Description

A large number of interviews are still pending transcription. We will use the local system’s ztranscribe capability (alias for ~/.config/zsh/recipes/yt-transcribe) to download and transcribe these videos directly from YouTube.

Plan

Discovery: Find all video_assets missing a transcript_id that have a valid youtube platform ID.
Transcription: For each video, run the local yt-transcribe pipeline: ~/.config/zsh/recipes/yt-transcribe https://www.youtube.com/watch?v=<id>.
Ingestion: Move the resulting .txt transcripts from ~/Downloads/transcripts/ into a staging area and use the project’s ./bin/transcripts pipeline to ingest them into _data/transcripts/.
Audit: Run the transcript-conversational-audit skill (using rake audit:prepare[slug] and rake audit:ingest[slug]) to clean the transcript, separate speakers, and generate the durable insights and SEO metadata.

Acceptance Criteria

#1 Identify all pending video_assets with a youtube platform id
#2 Use yt-transcribe to download and transcribe the audio
#3 Import the resulting transcripts into the project using the transcript pipeline
#4 Run transcript-conversational-audit on the new transcripts to generate insights and metadata

Implementation Plan

Plan (Updated for async capabilities)

Discovery: Find all video_assets missing a transcript_id with a valid youtube platform ID.
Enqueue Jobs: For each video, use zdots-ctx enqueue transcription '{"url": "https://www.youtube.com/watch?v=<id>"}' to queue the download and transcription asynchronously.
Background Worker: Run the zdots-ctx worker in a background process or terminal pane to process the queued transcriptions without blocking the main workflow.
Ingestion & Auditing: As jobs complete and output to ~/Downloads/transcripts/, stage them in tmp/transcript-id-staging/ using their video_asset_id and run ./bin/transcripts ingest.
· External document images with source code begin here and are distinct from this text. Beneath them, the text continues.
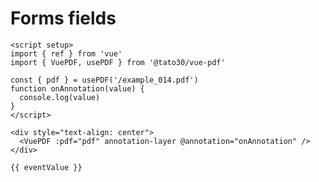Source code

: # Forms fields

```vue
<script setup>
import { ref } from 'vue'
import { VuePDF, usePDF } from '@tato30/vue-pdf'

const { pdf } = usePDF('/example_014.pdf')
function onAnnotation(value) {
  console.log(value)
}
</script>

<div style="text-align: center">
  <VuePDF :pdf="pdf" annotation-layer @annotation="onAnnotation" />
</div>
```
<div class="language-json" data-ext="json">
    <pre class="language-json"><code>{{ eventValue }}</code></pre>
</div>

<script setup>
import { ref } from 'vue'
import { VuePDF, usePDF } from '@tato30/vue-pdf'
import { withBase } from '@vuepress/client'

const { pdf } = usePDF(withBase('/example_014.pdf'))
const eventValue = ref({})
function onAnnotation(value) {
  console.log(value)
  eventValue.value = value
}
</script>

<div style="text-align: center">
  <VuePDF :pdf="pdf" annotation-layer @annotation="onAnnotation" />
</div>
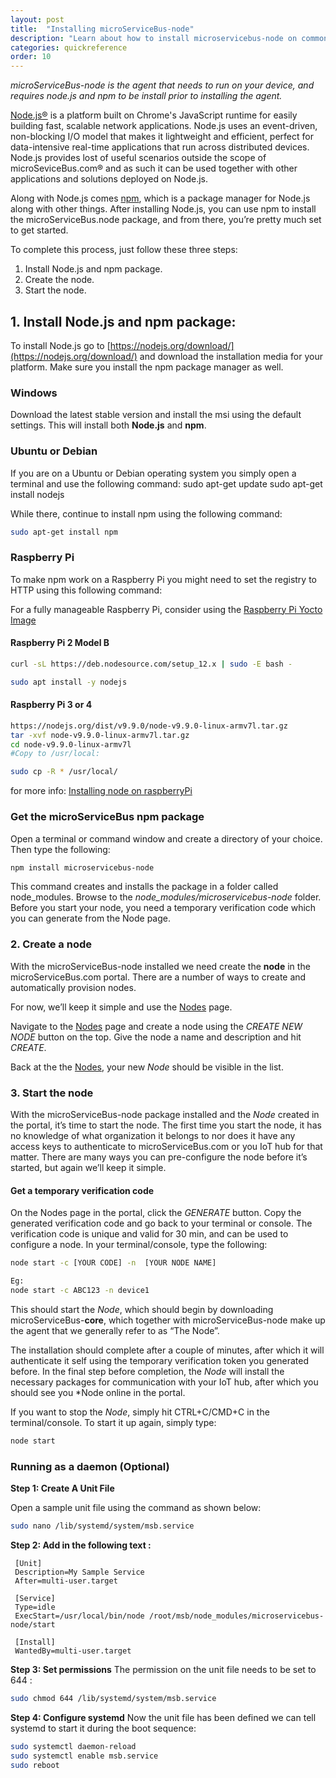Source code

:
 ```yaml
---
layout: post
title:  "Installing microServiceBus-node"
description: "Learn about how to install microservicebus-node on common platforms such as Linux, Mac and Windows. Also, learn about how to have it running as a daemon"
categories: quickreference
order: 10
---
```



*microServiceBus-node is the agent that needs to run on your device, and requires node.js and npm to be install prior to installing the agent.*

[Node.js®](nodejs.org) is a platform built on Chrome's JavaScript runtime for easily building fast, scalable network applications. Node.js uses an event-driven, non-blocking I/O model that makes it lightweight and efficient, perfect for data-intensive real-time applications that run across distributed devices. Node.js provides lost of useful scenarios outside the scope of microSeviceBus.com® and as such it can be used together with other applications and solutions deployed on Node.js.

Along with Node.js comes [npm](npm.org), which is a package manager for Node.js along with other things. After installing Node.js, you can use npm to install the microServiceBus.node package, and from there, you’re pretty much set to get started.

To complete this process, just follow these three steps:

1. Install Node.js and npm package.
2. Create the node.
3. Start the node.

## 1. Install Node.js and npm package:

To install Node.js go to [https://nodejs.org/download/](https://nodejs.org/download/) and download the installation media for your platform. Make sure you install the npm package manager as well.

### Windows

Download the latest stable version and install the msi using the default settings. This will install both **Node.js** and **npm**.

### Ubuntu or Debian

If you are on a Ubuntu or Debian operating system you simply open a terminal and use the following command: 
sudo apt-get update 
sudo apt-get install nodejs 

While there, continue to install npm using the following command:

```bash
sudo apt-get install npm
```

### Raspberry Pi

To make npm work on a Raspberry Pi you might need to set the registry to HTTP using this following command:

For a fully manageable Raspberry Pi, consider using the [Raspberry Pi Yocto Image]({{site.baseurl}}/running-microservicebus-node-on-a-yocto-image)

#### Raspberry Pi 2 Model B  

```bash
curl -sL https://deb.nodesource.com/setup_12.x | sudo -E bash -

sudo apt install -y nodejs

```
#### Raspberry Pi 3 or 4  

```bash
https://nodejs.org/dist/v9.9.0/node-v9.9.0-linux-armv7l.tar.gz
tar -xvf node-v9.9.0-linux-armv7l.tar.gz
cd node-v9.9.0-linux-armv7l
#Copy to /usr/local:

sudo cp -R * /usr/local/
```


for more info: [Installing node on raspberryPi](http://blog.wia.io/installing-node-js-v4-0-0-on-a-raspberry-pi/)

### Get the microServiceBus npm package

Open a terminal or command window and create a directory of your choice. Then type the following:

```bash
npm install microservicebus-node  
```

This command creates and installs the package in a folder called node_modules. Browse to the _node_modules/microservicebus-node_ folder. 
Before you start your node, you need a temporary verification code which you can generate from the Node page.

### 2. Create a node

With the microServiceBus-node installed we need create the **node** in the microServiceBus.com portal. There are a number of ways to create and automatically provision nodes.

For now, we’ll keep it simple and use the [Nodes]({{site.baseurl}}/what-is-a-node) page.

Navigate to the [Nodes]({{site.baseurl}}/what-is-a-node) page and create a node using the *CREATE NEW NODE* button on the top. Give the node a name and description and hit *CREATE*.

Back at the the [Nodes]({{site.baseurl}}/what-is-a-node), your new *Node* should be visible in the list.

### 3. Start the node

With the microServiceBus-node package installed and the *Node* created in the portal, it’s time to start the node. The first time you start the node, it has no knowledge of what organization it belongs to nor does it have any access keys to authenticate to microServiceBus.com or you IoT hub for that matter. There are many ways you can pre-configure the node before it’s started, but again we’ll keep it simple.

#### Get a temporary verification code

On the Nodes page in the portal, click the *GENERATE* button. Copy the generated verification code and go back to your terminal or console. The verification code is unique and valid for 30 min, and can be used to configure a node.
In your terminal/console, type the following:

```bash  
node start -c [YOUR CODE] -n  [YOUR NODE NAME]

Eg:
node start -c ABC123 -n device1
```

This should start the *Node*, which should begin by downloading microServiceBus-**core**, which together with microServiceBus-node make up the agent that we generally refer to as “The Node”.

The installation should complete after a couple of minutes, after which it will authenticate it self using the temporary verification token you generated before. In the final step before completion, the *Node* will install the necessary packages for communication with your IoT hub, after which you should see you *Node online in the portal.

If you want to stop the *Node*, simply hit CTRL+C/CMD+C in the terminal/console. To start it up again, simply type:

```bash
node start
```

### Running as a daemon (Optional)

**Step 1: Create A Unit File**

Open a sample unit file using the command as shown below:

```bash
sudo nano /lib/systemd/system/msb.service
```

**Step 2: Add in the following text :**

```text
 [Unit]
 Description=My Sample Service
 After=multi-user.target

 [Service]
 Type=idle
 ExecStart=/usr/local/bin/node /root/msb/node_modules/microservicebus-node/start

 [Install]
 WantedBy=multi-user.target
```

**Step 3: Set permissions**
The permission on the unit file needs to be set to 644 :

```bash
sudo chmod 644 /lib/systemd/system/msb.service
```

**Step 4: Configure systemd**
Now the unit file has been defined we can tell systemd to start it during the boot sequence:

```bash
sudo systemctl daemon-reload
sudo systemctl enable msb.service
sudo reboot
```
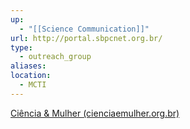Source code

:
 ```yaml
---
up:
  - "[[Science Communication]]"
url: http://portal.sbpcnet.org.br/
type:
  - outreach_group
aliases: 
location:
  - MCTI
---
```


[Ciência & Mulher (cienciaemulher.org.br)](http://www.cienciaemulher.org.br/)
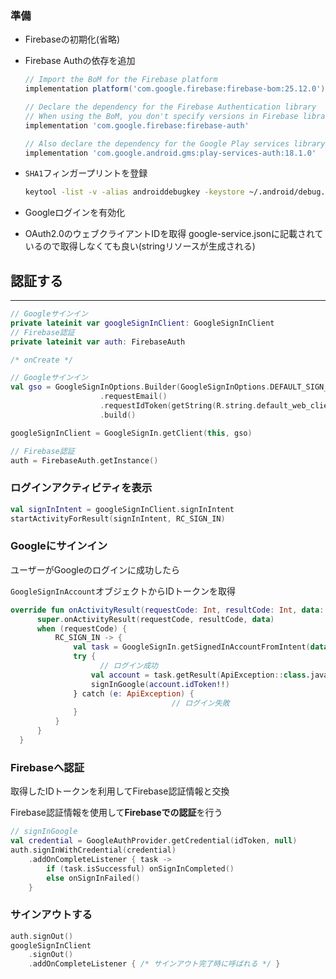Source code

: ### 準備

- Firebaseの初期化(省略)
- Firebase Authの依存を追加

    ```groovy
    // Import the BoM for the Firebase platform
    implementation platform('com.google.firebase:firebase-bom:25.12.0')

    // Declare the dependency for the Firebase Authentication library
    // When using the BoM, you don't specify versions in Firebase library dependencies
    implementation 'com.google.firebase:firebase-auth'

    // Also declare the dependency for the Google Play services library and specify its version
    implementation 'com.google.android.gms:play-services-auth:18.1.0'
    ```

- `SHA1`フィンガープリントを登録

    ```bash
    keytool -list -v -alias androiddebugkey -keystore ~/.android/debug.keystore
    ```

- Googleログインを有効化
- OAuth2.0のウェブクライアントIDを取得
    google-service.jsonに記載されているので取得しなくても良い(stringリソースが生成される)

## 認証する

---

```kotlin
// Googleサインイン
private lateinit var googleSignInClient: GoogleSignInClient
// Firebase認証
private lateinit var auth: FirebaseAuth
```

```kotlin
/* onCreate */

// Googleサインイン
val gso = GoogleSignInOptions.Builder(GoogleSignInOptions.DEFAULT_SIGN_IN)
				    .requestEmail()
				    .requestIdToken(getString(R.string.default_web_client_id))
				    .build()

googleSignInClient = GoogleSignIn.getClient(this, gso)

// Firebase認証
auth = FirebaseAuth.getInstance()
```

### ログインアクティビティを表示

```kotlin
val signInIntent = googleSignInClient.signInIntent
startActivityForResult(signInIntent, RC_SIGN_IN)
```

### Googleにサインイン

ユーザーがGoogleのログインに成功したら

`GoogleSignInAccount`オブジェクトからIDトークンを取得

```kotlin
override fun onActivityResult(requestCode: Int, resultCode: Int, data: Intent?) {
      super.onActivityResult(requestCode, resultCode, data)
      when (requestCode) {
          RC_SIGN_IN -> {
              val task = GoogleSignIn.getSignedInAccountFromIntent(data)
              try {
	                // ログイン成功
                  val account = task.getResult(ApiException::class.java)!!
                  signInGoogle(account.idToken!!)
              } catch (e: ApiException) {
									// ログイン失敗
              }
          }
      }
  }
```

### Firebaseへ認証

取得したIDトークンを利用してFirebase認証情報と交換

Firebase認証情報を使用して**Firebaseでの認証**を行う

```kotlin
// signInGoogle
val credential = GoogleAuthProvider.getCredential(idToken, null)
auth.signInWithCredential(credential)
    .addOnCompleteListener { task ->
        if (task.isSuccessful) onSignInCompleted()
        else onSignInFailed()
    }
```

### サインアウトする

```kotlin
auth.signOut()
googleSignInClient
    .signOut()
    .addOnCompleteListener { /* サインアウト完了時に呼ばれる */ }
```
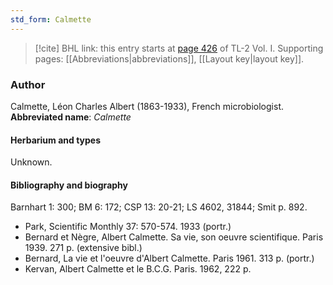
 ```yaml
---
std_form: Calmette
---
```


> [!cite] BHL link: this entry starts at [page 426](https://www.biodiversitylibrary.org/page/33120557) of TL-2 Vol. I.
> Supporting pages: [[Abbreviations|abbreviations]], [[Layout key|layout key]].

### Author

Calmette, Léon Charles Albert (1863-1933), French microbiologist. 
**Abbreviated name**: *Calmette*

#### Herbarium and types

Unknown.

#### Bibliography and biography

Barnhart 1: 300; BM 6: 172; CSP 13: 20-21; LS 4602, 31844; Smit p. 892.
- Park, Scientific Monthly 37: 570-574. 1933 (portr.)
- Bernard et Nègre, Albert Calmette. Sa vie, son oeuvre scientifique. Paris 1939. 271 p. (extensive bibl.)
- Bernard, La vie et l'oeuvre d'Albert Calmette. Paris 1961. 313 p. (portr.)
- Kervan, Albert Calmette et le B.C.G. Paris. 1962, 222 p.

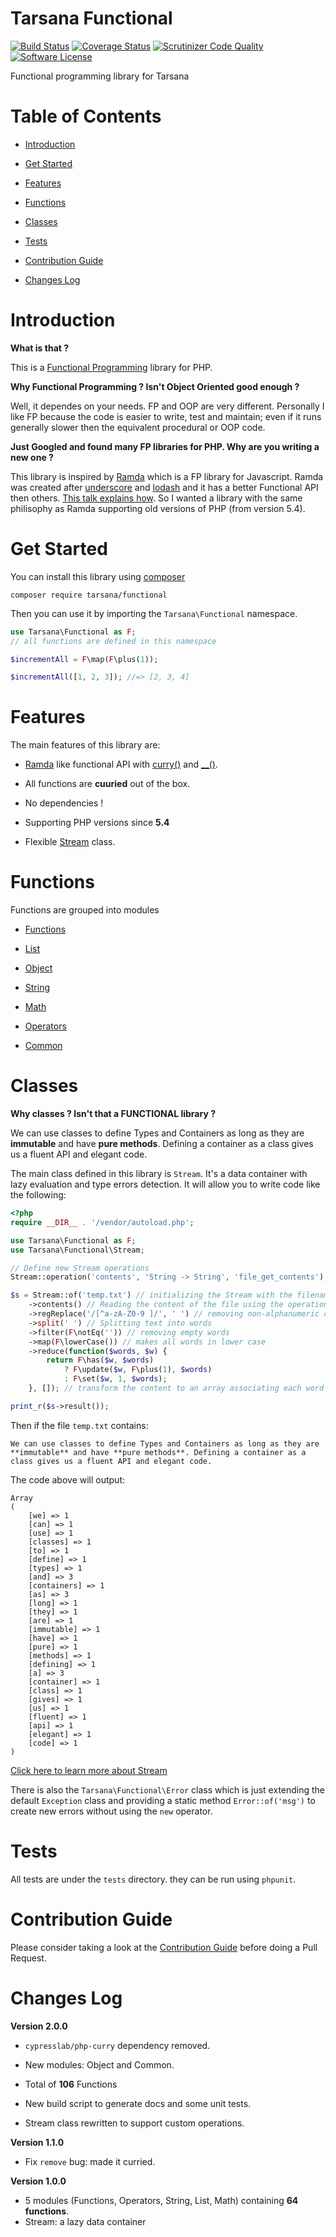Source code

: # Tarsana Functional

[![Build Status](https://travis-ci.org/tarsana/functional.svg?branch=master)](https://travis-ci.org/tarsana/functional)
[![Coverage Status](https://coveralls.io/repos/github/tarsana/functional/badge.svg?branch=master)](https://coveralls.io/github/tarsana/functional?branch=master)
[![Scrutinizer Code Quality](https://scrutinizer-ci.com/g/tarsana/functional/badges/quality-score.png?b=master)](https://scrutinizer-ci.com/g/tarsana/functional/?branch=master)
[![Software License](https://img.shields.io/badge/license-MIT-brightgreen.svg?style=flat)](https://github.com/tarsana/functional/blob/master/LICENSE)

Functional programming library for Tarsana

# Table of Contents

- [Introduction](#introduction)

- [Get Started](#get-started)

- [Features](#features)

- [Functions](#functions)

- [Classes](#classes)

- [Tests](#tests)

- [Contribution Guide](#contribution-guide)

- [Changes Log](#changes-log)


# Introduction

**What is that ?**

This is a [Functional Programming](https://en.wikipedia.org/wiki/Functional_programming) library for PHP.

**Why Functional Programming ? Isn't Object Oriented good enough ?**

Well, it dependes on your needs. FP and OOP are very different. Personally I like FP because the code is easier to write, test and maintain; even if it runs generally slower then the equivalent procedural or OOP code.

**Just Googled and found many FP libraries for PHP. Why are you writing a new one ?**

This library is inspired by [Ramda](http://ramdajs.com/) which is a FP library for Javascript. Ramda was created after [underscore](http://underscorejs.org/) and [lodash](https://lodash.com/) and it has a better Functional API then others. [This talk explains how](https://www.youtube.com/watch?v=m3svKOdZijA&app=desktop). So I wanted a library with the same philisophy as Ramda supporting old versions of PHP (from version 5.4).

# Get Started

You can install this library using [composer](https://getcomposer.org/)

```
composer require tarsana/functional
```

Then you can use it by importing the `Tarsana\Functional` namespace.

```php
use Tarsana\Functional as F;
// all functions are defined in this namespace

$incrementAll = F\map(F\plus(1));

$incrementAll([1, 2, 3]); //=> [2, 3, 4]
```

# Features

The main features of this library are:

- [Ramda](http://ramdajs.com/) like functional API with [curry()](https://github.com/tarsana/functional/blob/master/docs/functions.md#curry) and [__()](https://github.com/tarsana/functional/blob/master/docs/functions.md#__).

- All functions are **cuuried** out of the box.

- No dependencies !

- Supporting PHP versions since **5.4**

- Flexible [Stream](https://github.com/tarsana/functional/blob/master/docs/Stream.md) class.

# Functions

Functions are grouped into modules

- [Functions](https://github.com/tarsana/functional/blob/master/docs/functions.md)

- [List](https://github.com/tarsana/functional/blob/master/docs/list.md)

- [Object](https://github.com/tarsana/functional/blob/master/docs/object.md)

- [String](https://github.com/tarsana/functional/blob/master/docs/string.md)

- [Math](https://github.com/tarsana/functional/blob/master/docs/math.md)

- [Operators](https://github.com/tarsana/functional/blob/master/docs/operators.md)

- [Common](https://github.com/tarsana/functional/blob/master/docs/common.md)

# Classes

**Why classes ? Isn't that a FUNCTIONAL library ?**

We can use classes to define Types and Containers as long as they are **immutable** and have **pure methods**. Defining a container as a class gives us a fluent API and elegant code.

The main class defined in this library is `Stream`. It's a data container with lazy evaluation and type errors detection. It will allow you to write code like the following:

```php
<?php
require __DIR__ . '/vendor/autoload.php';

use Tarsana\Functional as F;
use Tarsana\Functional\Stream;

// Define new Stream operations
Stream::operation('contents', 'String -> String', 'file_get_contents');

$s = Stream::of('temp.txt') // initializing the Stream with the filename
    ->contents() // Reading the content of the file using the operation we defined
    ->regReplace('/[^a-zA-Z0-9 ]/', ' ') // removing non-alphanumeric chars
    ->split(' ') // Splitting text into words
    ->filter(F\notEq('')) // removing empty words
    ->map(F\lowerCase()) // makes all words in lower case
    ->reduce(function($words, $w) {
        return F\has($w, $words)
            ? F\update($w, F\plus(1), $words)
            : F\set($w, 1, $words);
    }, []); // transform the content to an array associating each word to occurences

print_r($s->result());
```

Then if the file `temp.txt` contains:

```
We can use classes to define Types and Containers as long as they are **immutable** and have **pure methods**. Defining a container as a class gives us a fluent API and elegant code.
```

The code above will output:

```
Array
(
    [we] => 1
    [can] => 1
    [use] => 1
    [classes] => 1
    [to] => 1
    [define] => 1
    [types] => 1
    [and] => 3
    [containers] => 1
    [as] => 3
    [long] => 1
    [they] => 1
    [are] => 1
    [immutable] => 1
    [have] => 1
    [pure] => 1
    [methods] => 1
    [defining] => 1
    [a] => 3
    [container] => 1
    [class] => 1
    [gives] => 1
    [us] => 1
    [fluent] => 1
    [api] => 1
    [elegant] => 1
    [code] => 1
)
```

[Click here to learn more about Stream](https://github.com/tarsana/functional/blob/master/docs/Stream.md)

There is also the `Tarsana\Functional\Error` class which is just extending the default `Exception` class and providing a static method `Error::of('msg')` to create new errors without using the `new` operator.

# Tests

All tests are under the `tests` directory. they can be run using `phpunit`.

# Contribution Guide

Please consider taking a look at the [Contribution Guide](https://github.com/tarsana/functional/blob/master/Contribution.md) before doing a Pull Request.

# Changes Log

**Version 2.0.0**

- `cypresslab/php-curry` dependency removed.

- New modules: Object and Common.

- Total of **106** Functions

- New build script to generate docs and some unit tests.

- Stream class rewritten to support custom operations.

**Version 1.1.0**

- Fix `remove` bug: made it curried.

**Version 1.0.0**

- 5 modules (Functions, Operators, String, List, Math) containing **64 functions**.
- Stream: a lazy data container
Finally, run the transcript-conversational-audit skill to generate insights and metadata.

Implementation Notes

Background worker is currently processing the queue of 41 videos. Wrote a script bin/stage_completed_transcripts.rb to automatically stage any finished .txt files from the worker. Successfully staged, ingested, and performed a canonical audit on the first completed transcript (david-heinemeier-hansson-dhh-railsconf-2014). The worker will continue processing the remaining ~40 videos in the background over the next few hours. Once done, the staging and ingestion scripts can be run again to process the rest of the batch.

Definition of Done

#1 AC criteria is completed and the change has been verified